## [Work to complete]
Sort through the data and copy the lines holding the word "Guru".

## [Dataset extract]

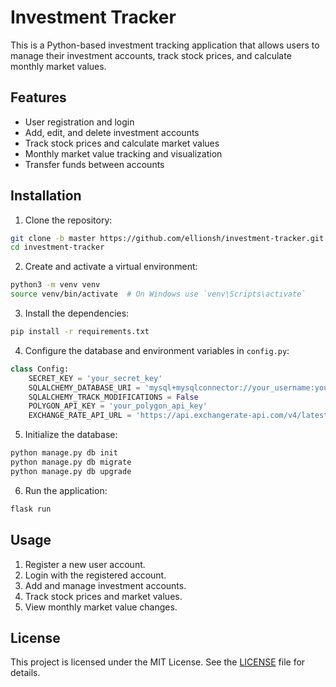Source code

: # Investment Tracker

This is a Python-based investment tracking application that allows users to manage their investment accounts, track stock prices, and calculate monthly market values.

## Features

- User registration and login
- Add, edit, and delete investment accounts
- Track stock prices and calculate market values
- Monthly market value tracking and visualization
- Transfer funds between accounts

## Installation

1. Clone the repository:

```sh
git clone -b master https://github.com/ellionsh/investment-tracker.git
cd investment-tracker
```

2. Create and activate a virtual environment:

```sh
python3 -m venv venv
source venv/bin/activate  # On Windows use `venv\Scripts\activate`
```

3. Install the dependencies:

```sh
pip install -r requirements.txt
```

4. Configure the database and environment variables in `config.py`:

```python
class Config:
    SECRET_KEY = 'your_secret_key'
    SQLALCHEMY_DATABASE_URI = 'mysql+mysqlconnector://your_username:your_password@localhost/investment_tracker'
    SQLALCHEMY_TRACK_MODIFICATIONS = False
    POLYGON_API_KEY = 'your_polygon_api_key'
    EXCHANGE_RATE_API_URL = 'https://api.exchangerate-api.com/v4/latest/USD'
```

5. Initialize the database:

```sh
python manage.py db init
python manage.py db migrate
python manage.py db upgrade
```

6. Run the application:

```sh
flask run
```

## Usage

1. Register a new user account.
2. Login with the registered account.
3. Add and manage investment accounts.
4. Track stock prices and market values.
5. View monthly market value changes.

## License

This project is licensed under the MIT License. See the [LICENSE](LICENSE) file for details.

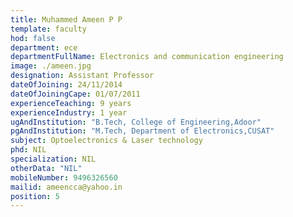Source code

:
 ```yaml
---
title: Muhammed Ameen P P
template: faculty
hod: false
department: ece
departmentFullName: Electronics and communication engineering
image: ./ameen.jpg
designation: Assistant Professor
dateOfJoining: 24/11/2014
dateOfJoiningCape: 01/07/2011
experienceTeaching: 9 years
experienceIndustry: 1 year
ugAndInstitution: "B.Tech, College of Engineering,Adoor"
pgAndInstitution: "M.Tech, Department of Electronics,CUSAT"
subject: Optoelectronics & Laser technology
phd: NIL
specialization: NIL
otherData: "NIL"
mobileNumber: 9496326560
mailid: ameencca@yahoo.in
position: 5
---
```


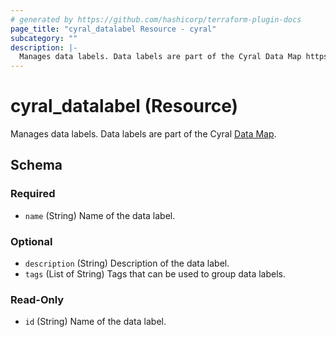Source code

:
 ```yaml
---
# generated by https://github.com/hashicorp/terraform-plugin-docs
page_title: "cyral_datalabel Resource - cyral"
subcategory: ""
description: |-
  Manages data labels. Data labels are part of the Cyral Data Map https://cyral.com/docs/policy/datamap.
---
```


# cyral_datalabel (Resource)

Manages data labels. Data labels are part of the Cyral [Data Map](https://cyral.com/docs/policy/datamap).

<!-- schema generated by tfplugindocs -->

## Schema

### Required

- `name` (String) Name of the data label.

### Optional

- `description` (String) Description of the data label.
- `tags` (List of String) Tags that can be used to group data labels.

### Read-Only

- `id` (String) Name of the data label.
--
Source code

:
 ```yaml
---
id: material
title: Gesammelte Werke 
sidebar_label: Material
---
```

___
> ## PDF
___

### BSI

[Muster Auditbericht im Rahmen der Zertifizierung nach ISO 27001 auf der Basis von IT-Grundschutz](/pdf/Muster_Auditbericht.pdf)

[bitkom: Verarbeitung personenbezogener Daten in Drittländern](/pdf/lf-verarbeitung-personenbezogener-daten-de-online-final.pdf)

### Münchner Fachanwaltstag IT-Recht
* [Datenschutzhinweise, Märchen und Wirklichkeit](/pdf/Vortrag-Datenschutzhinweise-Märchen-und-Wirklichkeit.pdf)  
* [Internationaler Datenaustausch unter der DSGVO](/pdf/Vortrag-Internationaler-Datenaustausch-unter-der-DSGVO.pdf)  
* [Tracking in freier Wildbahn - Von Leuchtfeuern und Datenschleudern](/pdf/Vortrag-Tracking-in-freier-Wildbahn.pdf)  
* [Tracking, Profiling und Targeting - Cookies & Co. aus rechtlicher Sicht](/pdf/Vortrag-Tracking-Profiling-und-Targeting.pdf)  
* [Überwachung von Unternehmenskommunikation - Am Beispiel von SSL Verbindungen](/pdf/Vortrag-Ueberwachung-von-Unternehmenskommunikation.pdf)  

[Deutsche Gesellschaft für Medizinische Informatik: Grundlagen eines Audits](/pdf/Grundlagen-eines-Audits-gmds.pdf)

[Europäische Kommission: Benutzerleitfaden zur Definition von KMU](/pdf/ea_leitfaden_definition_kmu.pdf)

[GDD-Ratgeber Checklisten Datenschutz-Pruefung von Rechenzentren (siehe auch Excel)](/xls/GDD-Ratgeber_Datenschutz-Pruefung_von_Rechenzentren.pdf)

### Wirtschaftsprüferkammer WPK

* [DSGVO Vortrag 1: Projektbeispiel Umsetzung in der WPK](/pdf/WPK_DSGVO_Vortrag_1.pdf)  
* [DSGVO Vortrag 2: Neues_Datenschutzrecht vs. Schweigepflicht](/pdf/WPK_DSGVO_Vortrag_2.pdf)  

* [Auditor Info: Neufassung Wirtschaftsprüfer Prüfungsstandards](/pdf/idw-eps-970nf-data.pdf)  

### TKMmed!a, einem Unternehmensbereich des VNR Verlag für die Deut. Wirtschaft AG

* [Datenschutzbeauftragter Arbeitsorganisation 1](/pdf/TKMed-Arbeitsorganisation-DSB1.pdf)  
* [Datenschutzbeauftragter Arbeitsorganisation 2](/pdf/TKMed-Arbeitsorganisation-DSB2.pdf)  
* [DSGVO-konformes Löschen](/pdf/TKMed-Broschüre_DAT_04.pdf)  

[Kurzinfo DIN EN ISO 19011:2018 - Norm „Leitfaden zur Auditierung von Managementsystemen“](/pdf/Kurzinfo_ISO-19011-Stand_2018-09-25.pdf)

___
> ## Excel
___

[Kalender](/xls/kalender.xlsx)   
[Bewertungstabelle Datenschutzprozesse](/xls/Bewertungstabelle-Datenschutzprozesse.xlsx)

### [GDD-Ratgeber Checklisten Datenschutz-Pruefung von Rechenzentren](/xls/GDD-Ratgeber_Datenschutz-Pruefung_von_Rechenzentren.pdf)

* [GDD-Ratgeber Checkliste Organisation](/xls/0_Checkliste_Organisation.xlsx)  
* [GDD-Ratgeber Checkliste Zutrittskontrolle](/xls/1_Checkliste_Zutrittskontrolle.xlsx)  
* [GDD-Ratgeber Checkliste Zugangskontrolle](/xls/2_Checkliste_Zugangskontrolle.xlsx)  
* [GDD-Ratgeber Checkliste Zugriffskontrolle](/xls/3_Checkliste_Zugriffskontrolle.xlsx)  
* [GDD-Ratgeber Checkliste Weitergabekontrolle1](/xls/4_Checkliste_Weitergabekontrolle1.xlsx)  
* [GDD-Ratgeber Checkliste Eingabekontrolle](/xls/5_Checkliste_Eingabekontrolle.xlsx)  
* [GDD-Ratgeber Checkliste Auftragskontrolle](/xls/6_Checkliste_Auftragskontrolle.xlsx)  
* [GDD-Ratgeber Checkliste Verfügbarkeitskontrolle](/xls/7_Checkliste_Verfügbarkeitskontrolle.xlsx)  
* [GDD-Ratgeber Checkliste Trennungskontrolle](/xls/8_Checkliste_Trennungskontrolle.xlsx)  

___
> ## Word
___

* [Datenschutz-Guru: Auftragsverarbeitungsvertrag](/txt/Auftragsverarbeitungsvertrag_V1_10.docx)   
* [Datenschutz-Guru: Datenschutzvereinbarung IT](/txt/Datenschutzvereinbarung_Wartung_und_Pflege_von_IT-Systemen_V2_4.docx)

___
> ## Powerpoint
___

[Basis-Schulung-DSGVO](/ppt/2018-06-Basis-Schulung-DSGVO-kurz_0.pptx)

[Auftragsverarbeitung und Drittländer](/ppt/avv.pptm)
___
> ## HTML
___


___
---
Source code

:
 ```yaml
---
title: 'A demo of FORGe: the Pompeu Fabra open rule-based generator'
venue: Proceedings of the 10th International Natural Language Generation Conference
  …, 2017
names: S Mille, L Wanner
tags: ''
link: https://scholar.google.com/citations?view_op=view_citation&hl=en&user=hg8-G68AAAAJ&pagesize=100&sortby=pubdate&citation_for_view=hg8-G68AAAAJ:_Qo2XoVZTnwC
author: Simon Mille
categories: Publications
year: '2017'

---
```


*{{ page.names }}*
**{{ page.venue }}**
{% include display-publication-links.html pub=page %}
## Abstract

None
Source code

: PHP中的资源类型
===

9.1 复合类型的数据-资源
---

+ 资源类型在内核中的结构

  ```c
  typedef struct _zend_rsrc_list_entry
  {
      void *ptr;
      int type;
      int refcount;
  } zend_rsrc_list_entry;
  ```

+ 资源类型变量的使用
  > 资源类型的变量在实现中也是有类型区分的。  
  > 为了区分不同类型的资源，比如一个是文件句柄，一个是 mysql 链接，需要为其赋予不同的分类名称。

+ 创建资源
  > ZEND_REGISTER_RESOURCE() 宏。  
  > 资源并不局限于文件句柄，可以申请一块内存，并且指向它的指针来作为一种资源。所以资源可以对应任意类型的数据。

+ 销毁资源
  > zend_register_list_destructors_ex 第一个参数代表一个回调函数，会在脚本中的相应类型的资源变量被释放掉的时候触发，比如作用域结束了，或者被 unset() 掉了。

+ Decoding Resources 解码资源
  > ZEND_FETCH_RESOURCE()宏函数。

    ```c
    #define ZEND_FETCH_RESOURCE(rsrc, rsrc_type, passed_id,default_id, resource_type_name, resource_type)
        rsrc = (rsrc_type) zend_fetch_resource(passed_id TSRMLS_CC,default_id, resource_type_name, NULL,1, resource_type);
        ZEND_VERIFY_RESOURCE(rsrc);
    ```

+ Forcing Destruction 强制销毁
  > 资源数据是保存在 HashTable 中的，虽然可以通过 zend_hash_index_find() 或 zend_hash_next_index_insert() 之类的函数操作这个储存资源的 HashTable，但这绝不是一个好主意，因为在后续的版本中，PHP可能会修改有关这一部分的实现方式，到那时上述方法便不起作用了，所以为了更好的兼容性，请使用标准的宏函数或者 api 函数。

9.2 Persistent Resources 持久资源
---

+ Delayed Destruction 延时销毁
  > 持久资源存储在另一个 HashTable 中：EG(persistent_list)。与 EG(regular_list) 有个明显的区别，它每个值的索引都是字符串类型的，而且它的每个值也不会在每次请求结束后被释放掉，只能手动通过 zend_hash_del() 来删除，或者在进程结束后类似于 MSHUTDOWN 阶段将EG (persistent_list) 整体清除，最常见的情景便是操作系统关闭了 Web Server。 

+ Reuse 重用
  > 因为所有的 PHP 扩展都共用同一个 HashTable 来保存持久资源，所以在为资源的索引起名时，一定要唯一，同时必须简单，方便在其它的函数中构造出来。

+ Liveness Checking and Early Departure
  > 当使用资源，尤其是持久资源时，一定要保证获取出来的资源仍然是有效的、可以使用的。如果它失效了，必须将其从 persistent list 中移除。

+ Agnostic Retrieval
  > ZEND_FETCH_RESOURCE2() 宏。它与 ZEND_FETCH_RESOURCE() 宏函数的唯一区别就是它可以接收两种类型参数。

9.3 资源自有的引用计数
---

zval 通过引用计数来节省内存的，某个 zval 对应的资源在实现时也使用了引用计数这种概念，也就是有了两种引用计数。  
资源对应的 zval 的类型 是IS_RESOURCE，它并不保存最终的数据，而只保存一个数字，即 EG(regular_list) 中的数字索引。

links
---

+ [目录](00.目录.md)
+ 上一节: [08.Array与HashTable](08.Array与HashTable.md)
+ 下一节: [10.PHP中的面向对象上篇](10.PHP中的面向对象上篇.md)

## [Response to the exercise]
* [Datenschutz-Guru: Auftragsverarbeitungsvertrag](/txt/Auftragsverarbeitungsvertrag_V1_10.docx)   
* [Datenschutz-Guru: Datenschutzvereinbarung IT](/txt/Datenschutzvereinbarung_Wartung_und_Pflege_von_IT-Systemen_V2_4.docx)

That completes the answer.